─── DATA RECORDS

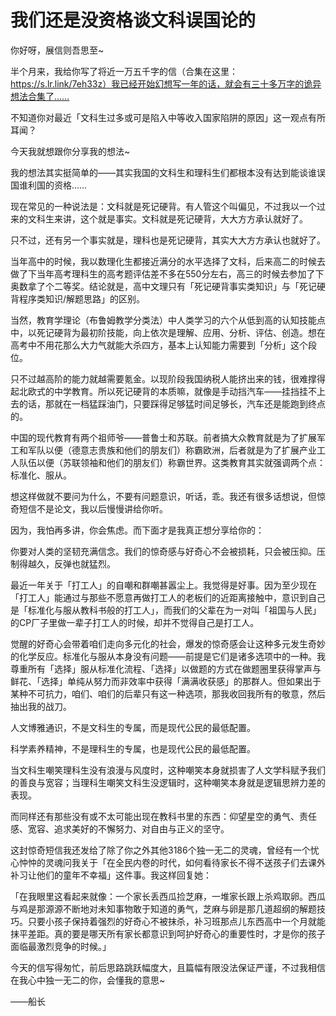 # 我们还是没资格谈文科误国论的

你好呀，展信则吾思至~

半个月来，我给你写了将近一万五千字的信（合集在这里：https://s.lr.link/7eh33z）我已经开始幻想写一年的话，就会有三十多万字的诡异想法合集了……

不知道你对最近「文科生过多或可是陷入中等收入国家陷阱的原因」这一观点有所耳闻？

今天我就想跟你分享我的想法~

我的想法其实挺简单的——其实我国的文科生和理科生们都根本没有达到能谈谁误国谁利国的资格……

现在常见的一种说法是：文科就是死记硬背。有人管这个叫偏见，不过我以一个过来的文科生来讲，这个就是事实。文科就是死记硬背，大大方方承认就好了。

只不过，还有另一个事实就是，理科也是死记硬背，其实大大方方承认也就好了。

当年高中的时候，我以数理化生都接近满分的水平选择了文科，后来高二的时候去做了下当年高考理科生的高考题评估差不多在550分左右，高三的时候去参加了下奥数拿了个二等奖。结论就是，高中文理只有「死记硬背事实类知识」与「死记硬背程序类知识/解题思路」的区别。

当然，教育学理论（布鲁姆教学分类法）中人类学习的六个从低到高的认知技能点中，以死记硬背为最初阶技能，向上依次是理解、应用、分析、评估、创造。想在高考中不用花那么大力气就能大杀四方，基本上认知能力需要到「分析」这个段位。

只不过越高阶的能力就越需要氪金。以现阶段我国纳税人能挤出来的钱，很难撑得起北欧式的中学教育。所以死记硬背的本质嘛，就像是手动挡汽车——挂挡挂不上去的话，那就在一档猛踩油门，只要踩得足够猛时间足够长，汽车还是能跑到终点的。

中国的现代教育有两个祖师爷——普鲁士和苏联。前者搞大众教育就是为了扩展军工和军队以便（德意志贵族和他们的朋友们）称霸欧洲，后者就是为了扩展产业工人队伍以便（苏联领袖和他们的朋友们）称霸世界。这类教育其实就强调两个点：标准化、服从。

想这样做就不要问为什么，不要有问题意识，听话，乖。我还有很多话想说，但惊奇短信不是论文，我以后慢慢讲给你听。

因为，我怕再多讲，你会焦虑。而下面才是我真正想分享给你的：

你要对人类的坚韧充满信念。我们的惊奇感与好奇心不会被损耗，只会被压抑。压制得越久，反弹也就猛烈。

最近一年关于「打工人」的自嘲和群嘲甚嚣尘上。我觉得是好事。因为至少现在「打工人」能通过与那些不愿意再做打工人的老板们的近距离接触中，意识到自己是「标准化与服从教科书般的打工人」，而我们的父辈在为一对叫「祖国与人民」的CP厂子里做一辈子打工人的时候，却并不觉得自己是打工人。

觉醒的好奇心会带着咱们走向多元化的社会，爆发的惊奇感会让这种多元发生奇妙的化学反应。标准化与服从本身没有问题——前提是它们是诸多选项中的一种。我尊重所有「选择」服从标准化流程、「选择」以做题的方式在做题圈里获得掌声与鲜花、「选择」单纯从努力而非效率中获得「满满收获感」的那群人。但如果出于某种不可抗力，咱们、咱们的后辈只有这一种选项，那我收回我所有的敬意，然后抽出我的战刀。

人文博雅通识，不是文科生的专属，而是现代公民的最低配置。

科学素养精神，不是理科生的专属，也是现代公民的最低配置。

当文科生嘲笑理科生没有浪漫与风度时，这种嘲笑本身就损害了人文学科赋予我们的善良与宽容；当理科生嘲笑文科生没逻辑时，这种嘲笑本身就是逻辑思辨力差的表现。

而同样还有那些没有或不太可能出现在教科书里的东西：仰望星空的勇气、责任感、宽容、追求美好的不懈努力、对自由与正义的坚守。

这封惊奇短信我还发给了除了你之外其他3186个独一无二的灵魂，曾经有一个忧心忡忡的灵魂问我关于「在全民内卷的时代，如何看待家长不得不送孩子们去课外补习让他们的童年不幸福」这件事。我这样回复她：

「在我眼里这看起来就像：一个家长丢西瓜捡芝麻，一堆家长跟上杀鸡取卵。西瓜与鸡是那源源不断地对未知事物敢于知道的勇气，芝麻与卵是那几道超纲的解题技巧。只要小孩子保持着强烈的好奇心不被抹杀，补习班那点儿东西高中一个月就能抹平差距。真的要是哪天所有家长都意识到呵护好奇心的重要性时，才是你的孩子面临最激烈竞争的时候。」

今天的信写得匆忙，前后思路跳跃幅度大，且篇幅有限没法保证严谨，不过我相信在我心中独一无二的你，会懂我的意思~

——船长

──────

● EXERCISE OBJECTIVE:
With the pictures removed, return all the entries exactly.

● REPLY:
 # 我们还是没资格谈文科误国论的

你好呀，展信则吾思至~

半个月来，我给你写了将近一万五千字的信（合集在这里：https://s.lr.link/7eh33z）我已经开始幻想写一年的话，就会有三十多万字的诡异想法合集了……

不知道你对最近「文科生过多或可是陷入中等收入国家陷阱的原因」这一观点有所耳闻？

今天我就想跟你分享我的想法~

我的想法其实挺简单的——其实我国的文科生和理科生们都根本没有达到能谈谁误国谁利国的资格……

现在常见的一种说法是：文科就是死记硬背。有人管这个叫偏见，不过我以一个过来的文科生来讲，这个就是事实。文科就是死记硬背，大大方方承认就好了。

只不过，还有另一个事实就是，理科也是死记硬背，其实大大方方承认也就好了。

当年高中的时候，我以数理化生都接近满分的水平选择了文科，后来高二的时候去做了下当年高考理科生的高考题评估差不多在550分左右，高三的时候去参加了下奥数拿了个二等奖。结论就是，高中文理只有「死记硬背事实类知识」与「死记硬背程序类知识/解题思路」的区别。

当然，教育学理论（布鲁姆教学分类法）中人类学习的六个从低到高的认知技能点中，以死记硬背为最初阶技能，向上依次是理解、应用、分析、评估、创造。想在高考中不用花那么大力气就能大杀四方，基本上认知能力需要到「分析」这个段位。

只不过越高阶的能力就越需要氪金。以现阶段我国纳税人能挤出来的钱，很难撑得起北欧式的中学教育。所以死记硬背的本质嘛，就像是手动挡汽车——挂挡挂不上去的话，那就在一档猛踩油门，只要踩得足够猛时间足够长，汽车还是能跑到终点的。

中国的现代教育有两个祖师爷——普鲁士和苏联。前者搞大众教育就是为了扩展军工和军队以便（德意志贵族和他们的朋友们）称霸欧洲，后者就是为了扩展产业工人队伍以便（苏联领袖和他们的朋友们）称霸世界。这类教育其实就强调两个点：标准化、服从。

想这样做就不要问为什么，不要有问题意识，听话，乖。我还有很多话想说，但惊奇短信不是论文，我以后慢慢讲给你听。

因为，我怕再多讲，你会焦虑。而下面才是我真正想分享给你的：

你要对人类的坚韧充满信念。我们的惊奇感与好奇心不会被损耗，只会被压抑。压制得越久，反弹也就猛烈。

最近一年关于「打工人」的自嘲和群嘲甚嚣尘上。我觉得是好事。因为至少现在「打工人」能通过与那些不愿意再做打工人的老板们的近距离接触中，意识到自己是「标准化与服从教科书般的打工人」，而我们的父辈在为一对叫「祖国与人民」的CP厂子里做一辈子打工人的时候，却并不觉得自己是打工人。

觉醒的好奇心会带着咱们走向多元化的社会，爆发的惊奇感会让这种多元发生奇妙的化学反应。标准化与服从本身没有问题——前提是它们是诸多选项中的一种。我尊重所有「选择」服从标准化流程、「选择」以做题的方式在做题圈里获得掌声与鲜花、「选择」单纯从努力而非效率中获得「满满收获感」的那群人。但如果出于某种不可抗力，咱们、咱们的后辈只有这一种选项，那我收回我所有的敬意，然后抽出我的战刀。

人文博雅通识，不是文科生的专属，而是现代公民的最低配置。

科学素养精神，不是理科生的专属，也是现代公民的最低配置。

当文科生嘲笑理科生没有浪漫与风度时，这种嘲笑本身就损害了人文学科赋予我们的善良与宽容；当理科生嘲笑文科生没逻辑时，这种嘲笑本身就是逻辑思辨力差的表现。

而同样还有那些没有或不太可能出现在教科书里的东西：仰望星空的勇气、责任感、宽容、追求美好的不懈努力、对自由与正义的坚守。

这封惊奇短信我还发给了除了你之外其他3186个独一无二的灵魂，曾经有一个忧心忡忡的灵魂问我关于「在全民内卷的时代，如何看待家长不得不送孩子们去课外补习让他们的童年不幸福」这件事。我这样回复她：

「在我眼里这看起来就像：一个家长丢西瓜捡芝麻，一堆家长跟上杀鸡取卵。西瓜与鸡是那源源不断地对未知事物敢于知道的勇气，芝麻与卵是那几道超纲的解题技巧。只要小孩子保持着强烈的好奇心不被抹杀，补习班那点儿东西高中一个月就能抹平差距。真的要是哪天所有家长都意识到呵护好奇心的重要性时，才是你的孩子面临最激烈竞争的时候。」

今天的信写得匆忙，前后思路跳跃幅度大，且篇幅有限没法保证严谨，不过我相信在我心中独一无二的你，会懂我的意思~

——船长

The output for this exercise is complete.